According to our Agriculture Technician, Adam McCurry, “the numbers are down across the board. The higher costs to get plants in the ground and maintain healthy growth have kept farmers from planting what they would normally plant. Farmers deciding to grow anyway are struggling to get markets to pay the price needed for them to break even on what it costs to grow the produce this year. If they can’t get markets to purchase what they’ve grown, there’s a chance of losing those farmers next year because, in their eyes, it won’t be worth it.”
All these factors are impacting what and how much we consume. Healthier diets such as the highly recommended Mediterranean Diet are viewed as too expensive to maintain. One of the main drawbacks is the number of fruit, vegetable, and seafood servings recommended. These are some of the most expensive ingredients currently offered at local grocery stores, but it doesn’t mean you have to cut them out to rescue your budget.

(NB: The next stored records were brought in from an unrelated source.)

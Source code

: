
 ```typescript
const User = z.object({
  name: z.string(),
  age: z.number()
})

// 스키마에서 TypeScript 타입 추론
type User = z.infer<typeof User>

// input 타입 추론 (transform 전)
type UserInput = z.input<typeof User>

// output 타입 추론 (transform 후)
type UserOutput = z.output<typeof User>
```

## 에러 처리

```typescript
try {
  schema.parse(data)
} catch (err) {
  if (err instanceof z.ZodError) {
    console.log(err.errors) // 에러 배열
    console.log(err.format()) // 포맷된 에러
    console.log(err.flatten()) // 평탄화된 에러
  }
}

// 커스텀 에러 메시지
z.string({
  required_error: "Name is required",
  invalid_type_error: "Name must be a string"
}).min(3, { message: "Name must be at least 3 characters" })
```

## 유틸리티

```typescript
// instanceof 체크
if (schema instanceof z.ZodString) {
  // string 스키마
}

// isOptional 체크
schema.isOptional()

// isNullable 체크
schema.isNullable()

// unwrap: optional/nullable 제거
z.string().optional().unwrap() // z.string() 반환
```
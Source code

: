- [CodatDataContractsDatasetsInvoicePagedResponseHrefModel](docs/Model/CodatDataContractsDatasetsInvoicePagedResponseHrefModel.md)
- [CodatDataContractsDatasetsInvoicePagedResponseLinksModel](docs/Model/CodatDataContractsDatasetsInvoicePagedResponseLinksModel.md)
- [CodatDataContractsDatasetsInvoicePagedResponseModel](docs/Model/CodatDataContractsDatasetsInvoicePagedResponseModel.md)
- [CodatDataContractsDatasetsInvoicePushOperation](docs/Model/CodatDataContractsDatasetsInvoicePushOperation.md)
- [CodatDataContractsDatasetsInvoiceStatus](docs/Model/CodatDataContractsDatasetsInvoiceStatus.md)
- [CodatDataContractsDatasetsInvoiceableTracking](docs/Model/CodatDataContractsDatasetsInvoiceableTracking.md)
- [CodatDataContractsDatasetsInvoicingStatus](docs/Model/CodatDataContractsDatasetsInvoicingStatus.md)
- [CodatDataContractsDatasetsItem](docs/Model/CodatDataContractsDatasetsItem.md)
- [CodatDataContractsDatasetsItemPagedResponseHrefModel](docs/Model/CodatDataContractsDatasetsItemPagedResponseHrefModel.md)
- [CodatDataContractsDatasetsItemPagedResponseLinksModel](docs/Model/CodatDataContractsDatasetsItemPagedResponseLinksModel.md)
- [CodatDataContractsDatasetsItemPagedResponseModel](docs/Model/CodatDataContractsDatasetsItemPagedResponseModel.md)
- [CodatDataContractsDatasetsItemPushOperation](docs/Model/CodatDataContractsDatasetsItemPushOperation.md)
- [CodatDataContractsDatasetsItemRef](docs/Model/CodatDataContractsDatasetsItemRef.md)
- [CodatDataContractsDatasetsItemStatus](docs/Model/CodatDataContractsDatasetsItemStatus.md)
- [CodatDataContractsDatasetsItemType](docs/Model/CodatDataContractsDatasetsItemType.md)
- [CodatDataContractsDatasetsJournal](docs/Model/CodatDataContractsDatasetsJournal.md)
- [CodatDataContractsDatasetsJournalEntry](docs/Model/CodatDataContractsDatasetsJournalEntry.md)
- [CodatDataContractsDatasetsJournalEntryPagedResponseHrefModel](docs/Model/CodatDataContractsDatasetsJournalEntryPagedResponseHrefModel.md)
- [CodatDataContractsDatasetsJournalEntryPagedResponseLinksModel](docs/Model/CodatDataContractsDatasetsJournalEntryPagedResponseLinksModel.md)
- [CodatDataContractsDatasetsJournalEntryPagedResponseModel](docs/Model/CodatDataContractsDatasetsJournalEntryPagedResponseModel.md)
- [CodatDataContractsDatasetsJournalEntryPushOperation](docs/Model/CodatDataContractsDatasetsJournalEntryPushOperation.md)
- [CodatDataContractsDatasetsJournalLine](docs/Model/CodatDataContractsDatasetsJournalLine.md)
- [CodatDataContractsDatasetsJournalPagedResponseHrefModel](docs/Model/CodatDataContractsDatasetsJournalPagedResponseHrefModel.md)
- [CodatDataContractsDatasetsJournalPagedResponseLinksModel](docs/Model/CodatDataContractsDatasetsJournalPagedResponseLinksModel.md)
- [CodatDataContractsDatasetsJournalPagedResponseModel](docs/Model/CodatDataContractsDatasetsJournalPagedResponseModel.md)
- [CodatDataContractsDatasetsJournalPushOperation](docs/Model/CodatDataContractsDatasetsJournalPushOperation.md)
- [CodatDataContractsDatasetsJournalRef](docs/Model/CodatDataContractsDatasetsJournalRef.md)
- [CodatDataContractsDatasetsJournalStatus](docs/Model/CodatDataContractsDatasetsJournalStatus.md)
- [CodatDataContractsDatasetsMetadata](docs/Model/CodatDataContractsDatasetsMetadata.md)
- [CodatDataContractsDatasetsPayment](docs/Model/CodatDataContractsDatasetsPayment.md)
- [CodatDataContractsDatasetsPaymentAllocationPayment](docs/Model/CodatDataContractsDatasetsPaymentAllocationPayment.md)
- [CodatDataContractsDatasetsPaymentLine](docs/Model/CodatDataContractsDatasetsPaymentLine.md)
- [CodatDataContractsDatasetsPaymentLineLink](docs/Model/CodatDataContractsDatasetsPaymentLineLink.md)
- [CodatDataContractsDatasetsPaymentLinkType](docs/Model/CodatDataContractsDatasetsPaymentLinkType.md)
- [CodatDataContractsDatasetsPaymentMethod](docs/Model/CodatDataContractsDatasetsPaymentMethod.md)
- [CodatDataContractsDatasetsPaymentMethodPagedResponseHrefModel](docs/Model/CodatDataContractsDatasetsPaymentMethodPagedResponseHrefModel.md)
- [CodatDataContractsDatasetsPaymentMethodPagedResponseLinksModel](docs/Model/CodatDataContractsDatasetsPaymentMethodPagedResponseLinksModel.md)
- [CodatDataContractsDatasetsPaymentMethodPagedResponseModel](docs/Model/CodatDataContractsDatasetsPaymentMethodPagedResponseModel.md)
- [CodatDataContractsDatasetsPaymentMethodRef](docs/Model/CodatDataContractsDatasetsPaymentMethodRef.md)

I spent some time today in our local chain grocery store and the grocery outlet store. I took one Mediterranean recipe with several high-dollar items required and shopped for the ingredients at both locations. At the chain store, the total for all required ingredients was $32.14. The grocery outlet was considerably less with a total of $13.46. The largest expenses at both places were chicken and olives but the chicken was the same at both stores – the difference being the expiration date. The $5.49 variation in price simply comes from the sell-by date. The outlet chicken had to be used or frozen within two days, and the chain store chicken had a little over a week. Comparison shopping is just one of the many ways to manage your grocery budget.
Helpful tips to eat healthier on a budget:
- Plan meals for the entire week and scan store ads for items on your menu that are on sale.
- Utilize pantry staples that you already have, such as pasta, rice, sauces, beans, etc.
- Avoid being drawn to sales or store specials that aren’t on your shopping list. You’ll buy things you hadn’t planned to use, and you’ll buy more of them simply because it’s on sale.
- Shop at local produce stands: many times the produce is grown by the owner and will be sold cheaper than it would be at grocery stores
- Incorporate canned or frozen fish
- Check for weekly sales on fresh proteins – especially chicken, turkey, and fish. The price increases aren’t as significant on poultry and fish as they are on beef.
- Buy whole grain products in bulk and portion them out Use dried herbs and spices in place of fresh.